Some may argue that architects simply need to implement sustainable design more comprehensively. But the degree of change required to meet CO2 reduction targets set by the Intergovernmental Panel on Climate Change will never be achieved by just tightening up the knobs on the current way we work. To borrow a phrase from the social activist Naomi Klein, ‘this changes everything’ – from the way we teach architecture, to the way it is covered in the media and the way it is practised, regulated and celebrated. We urgently need a broader conception of economics that is aligned with planetary limits. It will also change the values that we live by. With the increasingly real possibility of societal collapse, would any parent do a short-term cost benefit analysis on whether it’s worth maintaining their children’s respect?
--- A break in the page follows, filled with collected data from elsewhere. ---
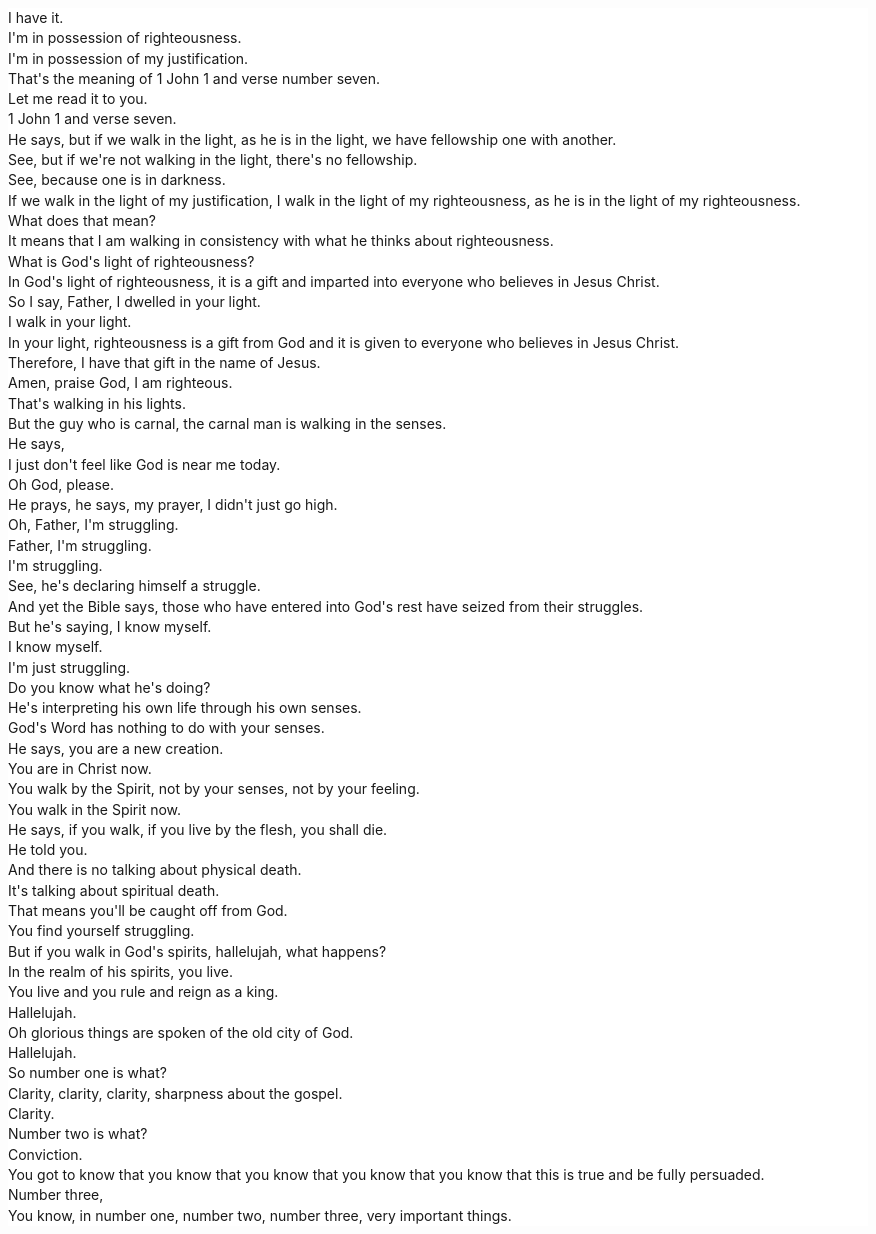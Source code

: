 I have it.  
I'm in possession of righteousness.  
I'm in possession of my justification.  
That's the meaning of 1 John 1 and verse number seven.  
Let me read it to you.  
1 John 1 and verse seven.  
He says, but if we walk in the light, as he is in the light, we have fellowship one with another.  
See, but if we're not walking in the light, there's no fellowship.  
 See, because one is in darkness.  
If we walk in the light of my justification, I walk in the light of my righteousness, as he is in the light of my righteousness.  
What does that mean?  
It means that I am walking in consistency with what he thinks about righteousness.  
 What is God's light of righteousness?  
In God's light of righteousness, it is a gift and imparted into everyone who believes in Jesus Christ.  
So I say, Father, I dwelled in your light.  
I walk in your light.  
In your light, righteousness is a gift from God and it is given to everyone who believes in Jesus Christ.  
Therefore, I have that gift in the name of Jesus.  
Amen, praise God, I am righteous.  
That's walking in his lights.  
But the guy who is carnal, the carnal man is walking in the senses.  
He says,  
 I just don't feel like God is near me today.  
Oh God, please.  
He prays, he says, my prayer, I didn't just go high.  
Oh, Father, I'm struggling.  
Father, I'm struggling.  
I'm struggling.  
See, he's declaring himself a struggle.  
And yet the Bible says, those who have entered into God's rest have seized from their struggles.  
But he's saying, I know myself.  
I know myself.  
I'm just struggling.  
Do you know what he's doing?  
He's interpreting his own life through his own senses.  
 God's Word has nothing to do with your senses.  
He says, you are a new creation.  
You are in Christ now.  
You walk by the Spirit, not by your senses, not by your feeling.  
You walk in the Spirit now.  
He says, if you walk, if you live by the flesh, you shall die.  
He told you.  
 And there is no talking about physical death.  
It's talking about spiritual death.  
That means you'll be caught off from God.  
You find yourself struggling.  
But if you walk in God's spirits, hallelujah, what happens?  
In the realm of his spirits, you live.  
You live and you rule and reign as a king.  
Hallelujah.  
 Oh glorious things are spoken of the old city of God.  
Hallelujah.  
So number one is what?  
Clarity, clarity, clarity, sharpness about the gospel.  
Clarity.  
Number two is what?  
Conviction.  
You got to know that you know that you know that you know that you know that this is true and be fully persuaded.  
Number three,  
 You know, in number one, number two, number three, very important things.  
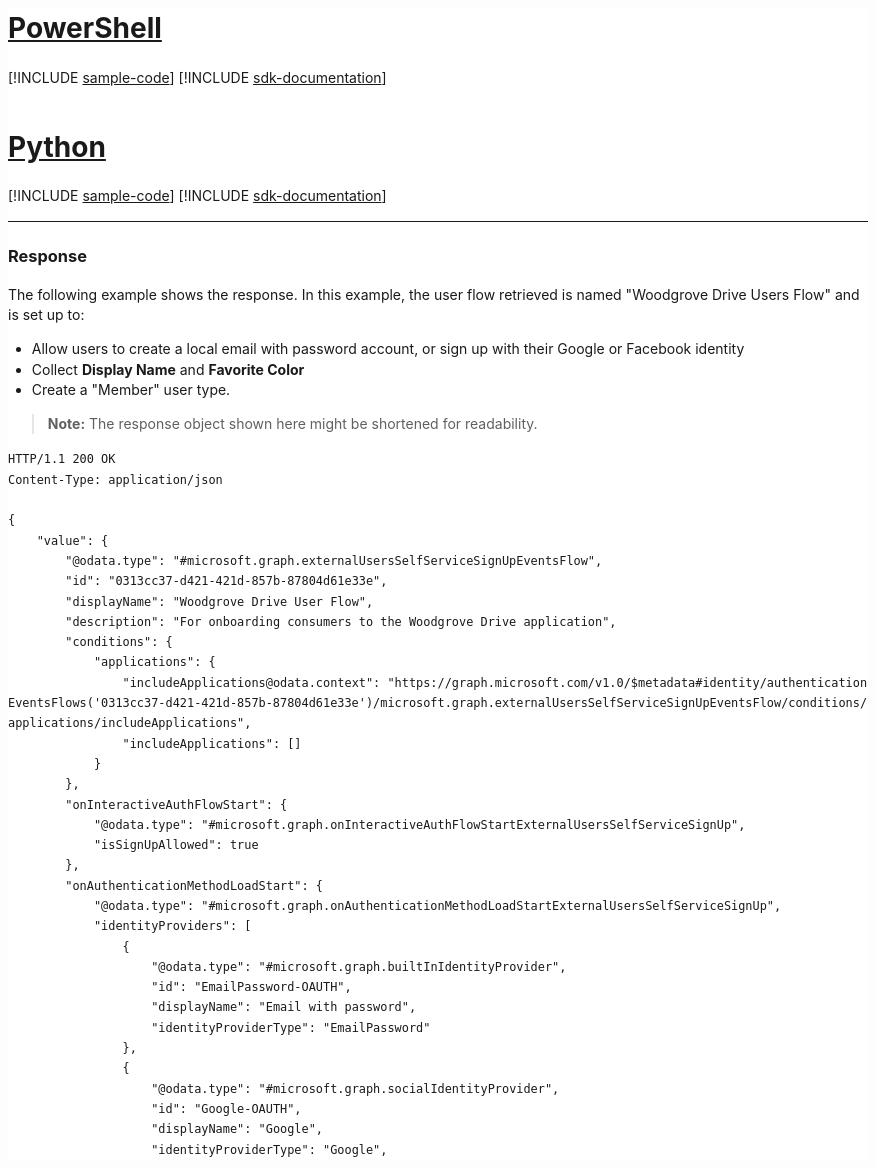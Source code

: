 # [PowerShell](#tab/powershell)
[!INCLUDE [sample-code](../includes/snippets/powershell/get-authenticationeventsflow-powershell-snippets.md)]
[!INCLUDE [sdk-documentation](../includes/snippets/snippets-sdk-documentation-link.md)]

# [Python](#tab/python)
[!INCLUDE [sample-code](../includes/snippets/python/get-authenticationeventsflow-python-snippets.md)]
[!INCLUDE [sdk-documentation](../includes/snippets/snippets-sdk-documentation-link.md)]

---

### Response
The following example shows the response. In this example, the user flow retrieved is named "Woodgrove Drive Users Flow" and is set up to:

- Allow users to create a local email with password account, or sign up with their Google or Facebook identity
- Collect **Display Name** and **Favorite Color**
- Create a "Member" user type.

>**Note:** The response object shown here might be shortened for readability.

``` http
HTTP/1.1 200 OK
Content-Type: application/json

{
    "value": {
        "@odata.type": "#microsoft.graph.externalUsersSelfServiceSignUpEventsFlow",
        "id": "0313cc37-d421-421d-857b-87804d61e33e",
        "displayName": "Woodgrove Drive User Flow",
        "description": "For onboarding consumers to the Woodgrove Drive application",
        "conditions": {
            "applications": {
                "includeApplications@odata.context": "https://graph.microsoft.com/v1.0/$metadata#identity/authenticationEventsFlows('0313cc37-d421-421d-857b-87804d61e33e')/microsoft.graph.externalUsersSelfServiceSignUpEventsFlow/conditions/applications/includeApplications",
                "includeApplications": []
            }
        },
        "onInteractiveAuthFlowStart": {
            "@odata.type": "#microsoft.graph.onInteractiveAuthFlowStartExternalUsersSelfServiceSignUp",
            "isSignUpAllowed": true
        },
        "onAuthenticationMethodLoadStart": {
            "@odata.type": "#microsoft.graph.onAuthenticationMethodLoadStartExternalUsersSelfServiceSignUp",
            "identityProviders": [
                {
                    "@odata.type": "#microsoft.graph.builtInIdentityProvider",
                    "id": "EmailPassword-OAUTH",
                    "displayName": "Email with password",
                    "identityProviderType": "EmailPassword"
                },
                {
                    "@odata.type": "#microsoft.graph.socialIdentityProvider",
                    "id": "Google-OAUTH",
                    "displayName": "Google",
                    "identityProviderType": "Google",
```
That is where we now find ourselves. There will be no innocent bystanders in the decades ahead – we all need to get involved in tackling a planetary emergency. We have all the solutions we need to make rapid progress on the major challenges we face but it will not be achieved without radical system change. Donella Meadows – one of the greatest systems thinkers of all time – commented on the way to change paradigms as follows:

You keep pointing at the anomalies and failures in the old paradigm.
You keep speaking and acting, loudly and with assurance, from the new one.
You insert people with the new paradigm in places of public visibility and power.
You don’t waste time with reactionaries; rather you work with active change agents and with the vast middle ground of people who are open-minded.


Michael Pawlyn is a director of Exploration Architecture, speaker and author of ‘Biomimicry in Architecture’. He is part of the steering group for Architects Declare and is writing a book with Sarah Ichioka about the need for paradigm shifts in the design of the built environment

REGENERATIVE DESIGN ACTION POINTS FOR ARCHITECTS

•    Seek project opportunities in which there is likely to be client commitment to regenerative principles so that you can transition your portfolio. Don’t take on unpromising projects simply to grow your practice.

•    Develop skills in making a persuasive case for regenerative design. Push for adopting standards that go well beyond LEED and BREEAM, such as The Living Building Challenge

•    Assemble teams that are diverse, polymathic and knowledgeable about regenerative design.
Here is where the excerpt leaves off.